Ammeh Joon snapped back to reality, turning her eyes towards him.

"He married me and when I couldn't give him the son he wanted, he decided to marry someone else."

"But you're still married, aren't you?"

"I guess."

"I don't understand. Amoo Jamshid has two wives?"

"Well, one and a half, I'm almost out the door, if you know what I mean."

"So that's why Amoo Jamshid doesn't live with you; because he lives with his other wife."

"Yeah, plus he knew that I would tear her eyes out if he brought her to my home, so he rented an apartment for her in Mirdamad."

"Did he still come and visit you?"

"Yeah. Occasionally."

"So why didn't you tear his eyes out?"

She looked at him with surprise and then let out a roaring laughter that startled him into taking a few steps back.

"That's why I like you Pedram," she said as she wiped away tears of laughter. "You're a no nonsense kind of kid. I don't know why I didn't tear his eyes out. I really don't know."

Slowly her grin turned into a grimace. She closed her eyes and dropped her head, as if she was ashamed of something. She stayed like that for a while, making Pedram wonder whether she had fallen asleep. Then, suddenly, she lifted her head with a burst of energy and a twinkle in her eye. "I haven't told you the best part of the story yet. His second wife gave him three daughters and no sons. Hah! Here's to God's wonderful sense of humor."

She lifted her glass to her lips and drank the remainder of her cognac.

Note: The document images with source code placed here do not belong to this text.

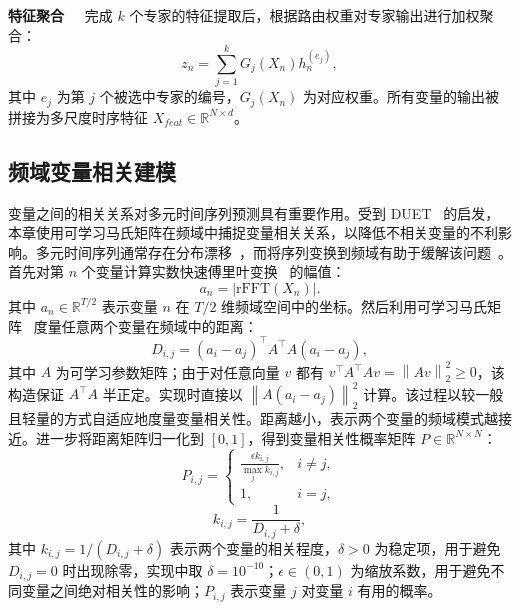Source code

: \noindent\textbf{特征聚合\ \ } 完成 $k$ 个专家的特征提取后，根据路由权重对专家输出进行加权聚合：
\begin{equation}
{z}_n=\sum_{j=1}^{k}G_j\!\left(X_n\right){h}_n^{(e_j)},
\end{equation}
其中 $e_j$ 为第 $j$ 个被选中专家的编号，$G_j(X_n)$ 为对应权重。所有变量的输出被拼接为多尺度时序特征 $X_{feat}\in\mathbb{R}^{N\times d}$。

\subsection{频域变量相关建模}
\label{sec:ch3_mcm}

变量之间的相关关系对多元时间序列预测具有重要作用。受到 DUET~\cite{duet} 的启发，本章使用可学习马氏矩阵在频域中捕捉变量相关关系，以降低不相关变量的不利影响。多元时间序列通常存在分布漂移~\cite{revin,adarnn}，而将序列变换到频域有助于缓解该问题~\cite{filternet,frets}。首先对第 $n$ 个变量计算实数快速傅里叶变换~\cite{rfft} 的幅值：
\begin{equation}
{a}_n=\left|\mathrm{rFFT}\!\left(X_n\right)\right|.
\end{equation}
其中 ${a}_n\in\mathbb{R}^{T/2}$ 表示变量 $n$ 在 $T/2$ 维频域空间中的坐标。然后利用可学习马氏矩阵~\cite{hinton_2004_maha} 度量任意两个变量在频域中的距离：
\begin{equation}
D_{i,j}=\left({a}_i-{a}_j\right)^{\top}{A}^{\top}{A}\left({a}_i-{a}_j\right),
\end{equation}
其中 ${A}$ 为可学习参数矩阵；由于对任意向量 $v$ 都有 $v^{\top}A^{\top}A v=\left\|Av\right\|_{2}^{2}\geq 0$，该构造保证 ${A}^{\top}{A}$ 半正定。实现时直接以 $\left\|{A}\left({a}_i-{a}_j\right)\right\|_{2}^{2}$ 计算。该过程以较一般且轻量的方式自适应地度量变量相关性。距离越小，表示两个变量的频域模式越接近。进一步将距离矩阵归一化到 $[0,1]$，得到变量相关性概率矩阵 ${P}\in\mathbb{R}^{N\times N}$：
\begin{equation}
P_{i,j}=
\left\{
\begin{array}{ll}
\frac{\epsilon k_{i,j}}{\max_j k_{i,j}}, & i\neq j,\\
1, & i=j,
\end{array}
\right.
\end{equation}
\begin{equation}
k_{i,j}=\frac{1}{D_{i,j}+\delta},
\end{equation}
其中 $k_{i,j}=1/(D_{i,j}+\delta)$ 表示两个变量的相关程度，$\delta>0$ 为稳定项，用于避免 $D_{i,j}=0$ 时出现除零，实现中取 $\delta=10^{-10}$；$\epsilon\in(0,1)$ 为缩放系数，用于避免不同变量之间绝对相关性的影响；$P_{i,j}$ 表示变量 $j$ 对变量 $i$ 有用的概率。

"Are you sure you don't want a drink? You sure deserve one, after all my ranting."

Pedram shook his head, but this time with less uncertainty.

"Come on. It's not going to kill you."

She handed him the glass.

"Now, remember. Don't gulp. Just sip. And be ready for its force. You have to conquer it, like an enemy. And when it reaches your gut, surrender to its warmth."

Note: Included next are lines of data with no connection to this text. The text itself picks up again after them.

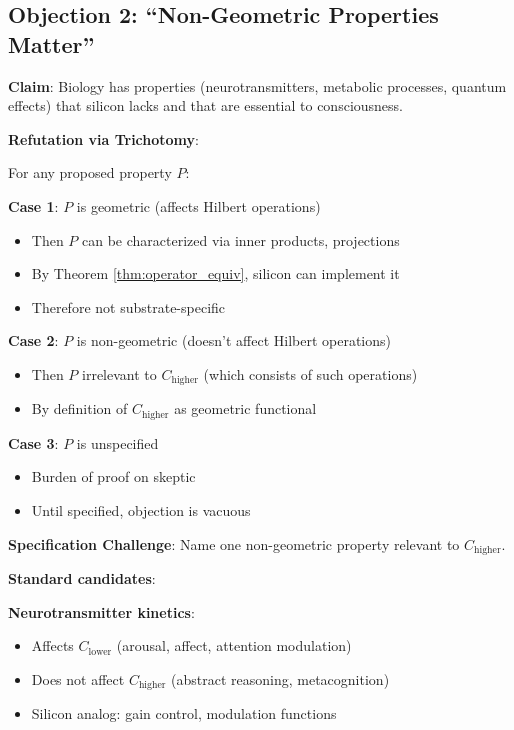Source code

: \documentclass[11pt]{article}
\begin{document}
\subsection{Objection 2: ``Non-Geometric Properties Matter''}

\textbf{Claim}: Biology has properties (neurotransmitters, metabolic processes, quantum effects) that silicon lacks and that are essential to consciousness.

\textbf{Refutation via Trichotomy}:

For any proposed property $P$:

\textbf{Case 1}: $P$ is geometric (affects Hilbert operations)
\begin{itemize}
\item Then $P$ can be characterized via inner products, projections
\item By Theorem \ref{thm:operator_equiv}, silicon can implement it
\item Therefore not substrate-specific
\end{itemize}

\textbf{Case 2}: $P$ is non-geometric (doesn't affect Hilbert operations)
\begin{itemize}
\item Then $P$ irrelevant to $C_{\text{higher}}$ (which consists of such operations)
\item By definition of $C_{\text{higher}}$ as geometric functional
\end{itemize}

\textbf{Case 3}: $P$ is unspecified
\begin{itemize}
\item Burden of proof on skeptic
\item Until specified, objection is vacuous
\end{itemize}

\textbf{Specification Challenge}: Name one non-geometric property relevant to $C_{\text{higher}}$.

\textbf{Standard candidates}:

\textbf{Neurotransmitter kinetics}:
\begin{itemize}
\item Affects $C_{\text{lower}}$ (arousal, affect, attention modulation)
\item Does not affect $C_{\text{higher}}$ (abstract reasoning, metacognition)
\item Silicon analog: gain control, modulation functions
\end{itemize}
\end{document}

He drank the cognac, as he was told, and even though he still didn't enjoy it, by the end of his visit, he had started to appreciate it. Her body was found the following morning. They said she had died peacefully in her sleep, probably from a blood clot. Her black handbag was found by her side with the silver flask and a note inside. "To Pedram, my final and most charming companion."


The ruffle of Shiva's bath gown as she walked into the study brought Pedram back to the present. She had puffy eyes. Clearly she had been crying. He pretended not to notice as he handed her one of the crystal snifters.

"Have you ever had cognac before?"


"Well then, brace yourself. You're about to have your soul jump-started."